Task item →
Which lines below contain the word "каждой"? Copy each one.

Information provided →
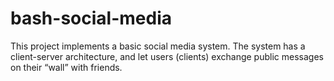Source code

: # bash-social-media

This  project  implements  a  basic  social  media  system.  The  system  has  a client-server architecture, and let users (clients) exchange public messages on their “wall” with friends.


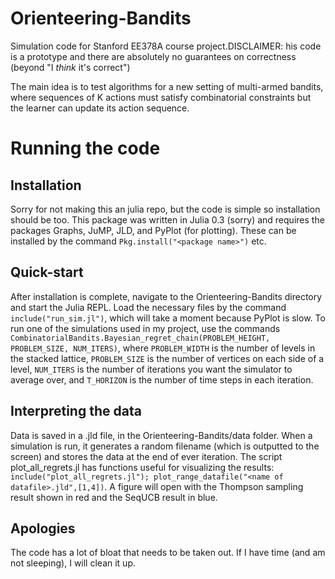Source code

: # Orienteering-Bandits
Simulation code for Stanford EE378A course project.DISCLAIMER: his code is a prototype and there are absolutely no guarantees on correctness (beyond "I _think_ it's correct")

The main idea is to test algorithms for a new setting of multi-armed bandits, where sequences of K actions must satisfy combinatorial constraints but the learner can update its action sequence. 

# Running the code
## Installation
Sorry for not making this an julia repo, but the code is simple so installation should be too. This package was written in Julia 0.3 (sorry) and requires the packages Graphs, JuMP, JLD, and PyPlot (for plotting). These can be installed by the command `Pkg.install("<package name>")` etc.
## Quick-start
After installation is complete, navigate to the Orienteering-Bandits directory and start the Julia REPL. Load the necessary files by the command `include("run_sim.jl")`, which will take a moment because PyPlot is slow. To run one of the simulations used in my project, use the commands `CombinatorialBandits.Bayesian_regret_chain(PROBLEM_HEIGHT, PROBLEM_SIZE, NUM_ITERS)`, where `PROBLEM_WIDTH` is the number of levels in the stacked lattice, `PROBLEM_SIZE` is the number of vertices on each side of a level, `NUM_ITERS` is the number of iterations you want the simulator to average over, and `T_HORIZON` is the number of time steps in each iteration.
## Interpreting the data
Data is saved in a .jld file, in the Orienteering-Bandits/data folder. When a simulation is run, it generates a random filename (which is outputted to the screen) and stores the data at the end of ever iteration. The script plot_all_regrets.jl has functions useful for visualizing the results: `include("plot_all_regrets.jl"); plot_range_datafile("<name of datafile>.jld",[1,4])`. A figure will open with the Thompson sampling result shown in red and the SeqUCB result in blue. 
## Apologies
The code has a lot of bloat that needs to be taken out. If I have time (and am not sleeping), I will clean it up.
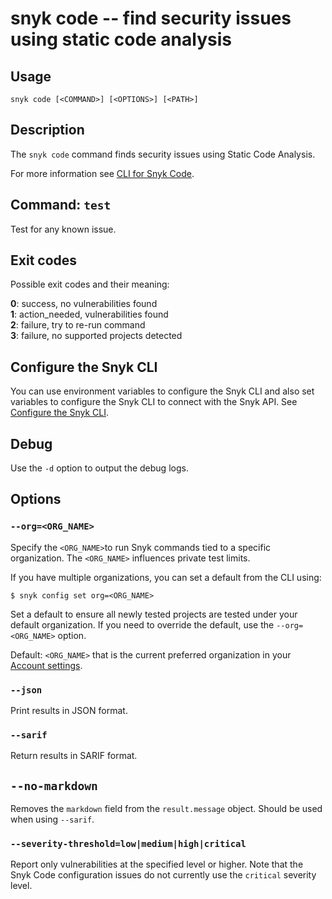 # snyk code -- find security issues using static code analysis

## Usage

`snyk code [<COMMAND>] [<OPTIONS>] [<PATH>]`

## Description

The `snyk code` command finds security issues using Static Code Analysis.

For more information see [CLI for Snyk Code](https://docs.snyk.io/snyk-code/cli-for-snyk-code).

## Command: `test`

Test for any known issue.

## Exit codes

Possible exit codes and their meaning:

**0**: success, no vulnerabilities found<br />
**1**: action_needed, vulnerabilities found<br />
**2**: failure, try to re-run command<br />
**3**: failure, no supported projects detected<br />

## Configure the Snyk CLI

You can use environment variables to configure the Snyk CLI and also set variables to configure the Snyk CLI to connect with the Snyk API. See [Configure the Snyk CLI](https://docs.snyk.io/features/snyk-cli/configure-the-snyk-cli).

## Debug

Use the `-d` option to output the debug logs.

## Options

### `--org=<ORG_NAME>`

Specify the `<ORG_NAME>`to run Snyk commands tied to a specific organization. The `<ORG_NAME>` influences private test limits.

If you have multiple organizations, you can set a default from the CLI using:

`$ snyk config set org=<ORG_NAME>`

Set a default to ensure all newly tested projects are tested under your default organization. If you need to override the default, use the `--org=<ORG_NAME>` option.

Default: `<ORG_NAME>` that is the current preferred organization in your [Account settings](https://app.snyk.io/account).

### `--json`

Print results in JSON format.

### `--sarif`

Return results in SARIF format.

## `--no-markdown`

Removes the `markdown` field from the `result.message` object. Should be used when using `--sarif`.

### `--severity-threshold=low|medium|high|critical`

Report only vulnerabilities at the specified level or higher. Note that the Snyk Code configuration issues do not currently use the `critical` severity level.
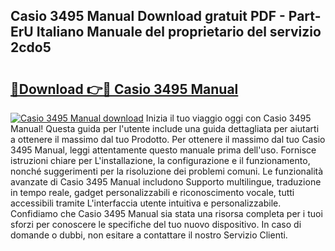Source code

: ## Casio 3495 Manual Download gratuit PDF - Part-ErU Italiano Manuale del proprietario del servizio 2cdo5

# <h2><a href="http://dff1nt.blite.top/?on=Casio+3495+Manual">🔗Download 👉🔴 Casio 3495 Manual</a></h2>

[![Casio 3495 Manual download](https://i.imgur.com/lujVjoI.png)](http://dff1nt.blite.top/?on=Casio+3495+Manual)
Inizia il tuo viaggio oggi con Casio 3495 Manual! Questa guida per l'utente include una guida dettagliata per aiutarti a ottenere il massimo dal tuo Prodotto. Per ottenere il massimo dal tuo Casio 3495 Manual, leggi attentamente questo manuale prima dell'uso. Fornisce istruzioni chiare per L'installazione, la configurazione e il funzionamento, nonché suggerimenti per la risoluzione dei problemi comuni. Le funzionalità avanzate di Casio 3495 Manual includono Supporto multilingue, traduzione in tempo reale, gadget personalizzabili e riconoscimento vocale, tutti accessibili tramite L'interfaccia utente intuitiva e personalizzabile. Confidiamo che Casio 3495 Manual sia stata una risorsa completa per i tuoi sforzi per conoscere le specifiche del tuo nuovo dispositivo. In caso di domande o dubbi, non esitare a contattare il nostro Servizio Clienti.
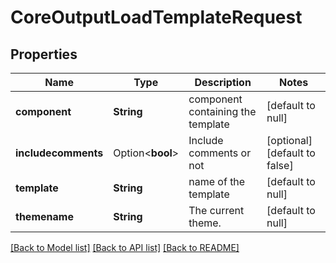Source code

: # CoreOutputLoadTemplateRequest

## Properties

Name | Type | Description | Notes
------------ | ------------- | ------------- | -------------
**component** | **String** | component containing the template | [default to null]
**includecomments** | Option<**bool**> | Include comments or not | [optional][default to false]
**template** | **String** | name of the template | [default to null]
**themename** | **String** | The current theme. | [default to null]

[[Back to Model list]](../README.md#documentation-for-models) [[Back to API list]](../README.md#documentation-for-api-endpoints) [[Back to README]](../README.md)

==

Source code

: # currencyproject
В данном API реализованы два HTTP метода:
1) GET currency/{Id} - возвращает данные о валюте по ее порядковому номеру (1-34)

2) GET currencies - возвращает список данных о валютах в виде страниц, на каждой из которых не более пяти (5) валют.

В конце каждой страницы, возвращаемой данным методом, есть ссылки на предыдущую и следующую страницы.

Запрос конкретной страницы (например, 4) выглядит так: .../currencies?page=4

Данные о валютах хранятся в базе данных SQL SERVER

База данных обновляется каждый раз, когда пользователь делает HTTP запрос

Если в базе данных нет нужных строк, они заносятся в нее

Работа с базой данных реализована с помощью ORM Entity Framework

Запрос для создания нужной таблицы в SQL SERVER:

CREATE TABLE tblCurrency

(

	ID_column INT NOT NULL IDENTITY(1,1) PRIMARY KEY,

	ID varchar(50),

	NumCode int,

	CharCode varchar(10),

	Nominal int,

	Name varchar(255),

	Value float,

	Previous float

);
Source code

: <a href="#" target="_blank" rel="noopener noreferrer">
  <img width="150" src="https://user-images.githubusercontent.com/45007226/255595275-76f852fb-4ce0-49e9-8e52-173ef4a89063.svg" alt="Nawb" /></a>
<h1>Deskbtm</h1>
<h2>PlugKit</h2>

Output of the exercise →
2) GET currencies - возвращает список данных о валютах в виде страниц, на каждой из которых не более пяти (5) валют.
В конце каждой страницы, возвращаемой данным методом, есть ссылки на предыдущую и следующую страницы.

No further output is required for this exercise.